Riuh rendah perhelatan pemilu 2024 makin membuncah. Dari level yang rendah hingga ke level strategis. Tentu dengan tingkat kontens/dinamika yang berbeda.
Yang paling mutakhir adalah model pemilhan terbuka atau tertutup yang telah dibahas lagi. Konon akan kembali tertutup hanya dengan mencoblos partai. Atau ini hanya teknik mengecoh saja?
Ini yang saya maksud sebagai level strategis, para pemainnya adalah para elite dengan jejaring tertentu dan tujuan tertentu, yang bisa saja menguntungkan sebagain pihak, misal, menguntungkan partai lama. Atau menguntungkan partai yang srdang berkuasa sekarang.
Begitupun dengan  unjuk dominasi antarkubu (katakanlah begitu), bahwa masing masing sedang membangun merek dan tegline di benak voter mereka.

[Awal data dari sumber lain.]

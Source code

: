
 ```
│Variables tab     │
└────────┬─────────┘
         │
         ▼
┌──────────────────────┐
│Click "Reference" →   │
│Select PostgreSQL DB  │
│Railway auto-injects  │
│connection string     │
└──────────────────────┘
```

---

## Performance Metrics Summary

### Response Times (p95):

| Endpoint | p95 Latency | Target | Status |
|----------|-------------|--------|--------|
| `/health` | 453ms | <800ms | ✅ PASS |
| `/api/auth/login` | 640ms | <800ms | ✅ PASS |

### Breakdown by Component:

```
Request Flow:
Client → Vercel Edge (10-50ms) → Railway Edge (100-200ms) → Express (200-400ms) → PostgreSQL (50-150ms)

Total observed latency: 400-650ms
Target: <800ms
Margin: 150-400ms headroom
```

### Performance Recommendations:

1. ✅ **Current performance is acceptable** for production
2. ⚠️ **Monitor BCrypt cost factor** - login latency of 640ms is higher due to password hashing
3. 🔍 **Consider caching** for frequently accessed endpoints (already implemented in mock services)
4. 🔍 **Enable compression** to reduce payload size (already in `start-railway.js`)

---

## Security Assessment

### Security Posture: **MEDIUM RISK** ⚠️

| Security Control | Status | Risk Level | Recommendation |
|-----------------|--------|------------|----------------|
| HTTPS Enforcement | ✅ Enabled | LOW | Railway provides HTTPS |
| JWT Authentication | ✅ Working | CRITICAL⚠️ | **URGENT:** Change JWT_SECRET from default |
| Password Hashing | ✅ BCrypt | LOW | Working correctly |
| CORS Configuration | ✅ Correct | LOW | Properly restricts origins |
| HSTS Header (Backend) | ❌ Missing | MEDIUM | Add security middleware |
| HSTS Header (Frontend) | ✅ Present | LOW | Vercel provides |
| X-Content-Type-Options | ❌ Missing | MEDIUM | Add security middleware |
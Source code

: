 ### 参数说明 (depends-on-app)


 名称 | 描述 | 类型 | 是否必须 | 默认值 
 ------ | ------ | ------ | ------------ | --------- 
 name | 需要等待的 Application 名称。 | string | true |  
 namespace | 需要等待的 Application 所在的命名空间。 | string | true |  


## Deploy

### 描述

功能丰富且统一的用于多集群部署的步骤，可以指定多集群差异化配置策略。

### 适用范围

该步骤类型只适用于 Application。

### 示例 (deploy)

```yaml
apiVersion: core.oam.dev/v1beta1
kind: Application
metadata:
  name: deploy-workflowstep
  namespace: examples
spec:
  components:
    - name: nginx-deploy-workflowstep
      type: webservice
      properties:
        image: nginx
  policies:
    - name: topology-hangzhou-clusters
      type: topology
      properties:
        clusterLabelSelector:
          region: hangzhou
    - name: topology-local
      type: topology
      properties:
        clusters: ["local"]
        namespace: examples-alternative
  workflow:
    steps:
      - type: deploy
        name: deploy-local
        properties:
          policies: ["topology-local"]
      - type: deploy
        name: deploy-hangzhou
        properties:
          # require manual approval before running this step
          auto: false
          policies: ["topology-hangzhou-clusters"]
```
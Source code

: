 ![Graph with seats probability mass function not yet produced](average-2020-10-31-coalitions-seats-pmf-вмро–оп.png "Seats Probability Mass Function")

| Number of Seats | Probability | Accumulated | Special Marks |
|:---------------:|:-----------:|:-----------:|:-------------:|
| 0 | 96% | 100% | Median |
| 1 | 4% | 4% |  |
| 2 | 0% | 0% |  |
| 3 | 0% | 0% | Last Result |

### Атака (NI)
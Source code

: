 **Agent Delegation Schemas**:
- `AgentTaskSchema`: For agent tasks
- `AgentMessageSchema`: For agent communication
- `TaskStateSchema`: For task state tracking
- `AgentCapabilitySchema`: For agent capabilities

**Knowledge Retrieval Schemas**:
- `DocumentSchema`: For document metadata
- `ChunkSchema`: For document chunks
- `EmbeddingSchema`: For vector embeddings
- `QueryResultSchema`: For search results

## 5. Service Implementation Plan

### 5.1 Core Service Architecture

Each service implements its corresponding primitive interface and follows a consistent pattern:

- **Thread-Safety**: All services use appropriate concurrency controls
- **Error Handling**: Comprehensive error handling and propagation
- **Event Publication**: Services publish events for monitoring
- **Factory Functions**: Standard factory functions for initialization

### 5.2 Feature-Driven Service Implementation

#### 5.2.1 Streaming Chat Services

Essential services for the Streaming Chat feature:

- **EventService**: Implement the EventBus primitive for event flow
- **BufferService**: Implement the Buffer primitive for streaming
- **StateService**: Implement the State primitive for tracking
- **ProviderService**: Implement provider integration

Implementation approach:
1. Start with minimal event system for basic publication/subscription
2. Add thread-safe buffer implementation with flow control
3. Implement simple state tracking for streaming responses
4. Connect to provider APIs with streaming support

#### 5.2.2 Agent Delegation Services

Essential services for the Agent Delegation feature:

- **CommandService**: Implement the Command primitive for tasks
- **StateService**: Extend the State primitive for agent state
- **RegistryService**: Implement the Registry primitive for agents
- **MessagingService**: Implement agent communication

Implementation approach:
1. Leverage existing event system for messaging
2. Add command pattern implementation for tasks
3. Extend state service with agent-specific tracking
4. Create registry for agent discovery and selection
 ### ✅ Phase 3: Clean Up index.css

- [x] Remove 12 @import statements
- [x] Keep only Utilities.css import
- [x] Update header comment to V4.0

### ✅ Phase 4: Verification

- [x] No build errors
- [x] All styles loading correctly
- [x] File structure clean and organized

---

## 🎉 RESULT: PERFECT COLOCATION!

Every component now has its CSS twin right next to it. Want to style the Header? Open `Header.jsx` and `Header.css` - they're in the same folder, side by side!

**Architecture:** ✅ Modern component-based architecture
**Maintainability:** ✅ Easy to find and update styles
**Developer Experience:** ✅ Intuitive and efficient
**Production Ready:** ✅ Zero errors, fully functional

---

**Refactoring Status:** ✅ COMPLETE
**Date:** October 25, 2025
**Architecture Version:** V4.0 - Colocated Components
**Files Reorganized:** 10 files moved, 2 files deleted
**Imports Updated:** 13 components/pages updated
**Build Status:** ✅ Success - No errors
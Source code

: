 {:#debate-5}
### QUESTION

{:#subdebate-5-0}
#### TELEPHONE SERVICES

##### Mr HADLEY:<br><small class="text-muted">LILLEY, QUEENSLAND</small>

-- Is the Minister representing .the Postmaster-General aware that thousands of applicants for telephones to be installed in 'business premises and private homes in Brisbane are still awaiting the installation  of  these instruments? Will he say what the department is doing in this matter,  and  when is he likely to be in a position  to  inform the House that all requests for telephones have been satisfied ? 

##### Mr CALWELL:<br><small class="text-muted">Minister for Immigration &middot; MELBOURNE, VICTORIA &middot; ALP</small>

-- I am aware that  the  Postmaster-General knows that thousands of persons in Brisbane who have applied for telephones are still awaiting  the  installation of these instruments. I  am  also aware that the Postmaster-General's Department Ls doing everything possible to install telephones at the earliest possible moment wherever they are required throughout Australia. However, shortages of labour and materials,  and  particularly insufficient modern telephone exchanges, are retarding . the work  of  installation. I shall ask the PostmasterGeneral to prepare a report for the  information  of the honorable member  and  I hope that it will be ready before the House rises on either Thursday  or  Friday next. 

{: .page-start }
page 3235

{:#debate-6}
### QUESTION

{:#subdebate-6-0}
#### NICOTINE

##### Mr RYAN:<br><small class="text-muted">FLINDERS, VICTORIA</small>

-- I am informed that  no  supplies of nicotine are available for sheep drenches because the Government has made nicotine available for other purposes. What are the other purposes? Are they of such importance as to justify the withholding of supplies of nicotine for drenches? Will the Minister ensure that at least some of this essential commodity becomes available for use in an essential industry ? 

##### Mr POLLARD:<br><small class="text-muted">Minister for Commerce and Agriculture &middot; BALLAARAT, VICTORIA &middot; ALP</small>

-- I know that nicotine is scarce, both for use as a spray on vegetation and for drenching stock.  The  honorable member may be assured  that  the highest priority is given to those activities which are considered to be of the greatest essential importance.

Itulah yang kita dengar seputar pembandingan jalan tol era sekarang dan rezim sebelumnya, dan beberapa isu lainnya, yang bisa saja isu lainnya itu hanya rendahan. Tapi bisa memberikan efek yang tak disangka.
Memang, idealnya yang diendors ke publik adalah gagasan dan gambaran masa depan Indonesia secara partisipatif.
 Yaitu dengan meninjau bagian mana dari kehidupan negara kita yang butuh perbaikan. Tentu perbaikan itu mesti bermula dari kaum elitnya (pemuka kaum/para pemimpin/pejabat).
Misal, korupsi yang meraja rela, apakah ini karena faktor dominasi politik (tak tersentuh), atau semata karena rakus, atau karena biaya pemilu yang mahal (politik uang)?.
Pola strategi dan pendekatan branding personal dan partai, itulah yang saya sebut dalam forum ini sebagai perang udara.
Suatu level perang yang berbasis media dan tanpa konfrontasi langsung. Walau tidak sama dengan psikowar.Â
Para kandidat, atau para bacaleg , misalnya  mulai  memanfaatkan semua platform media untuk mengunci targetnya dengan beragam teknik dan program. Bila tanpa hati hati, ini bisa kena delik curi start.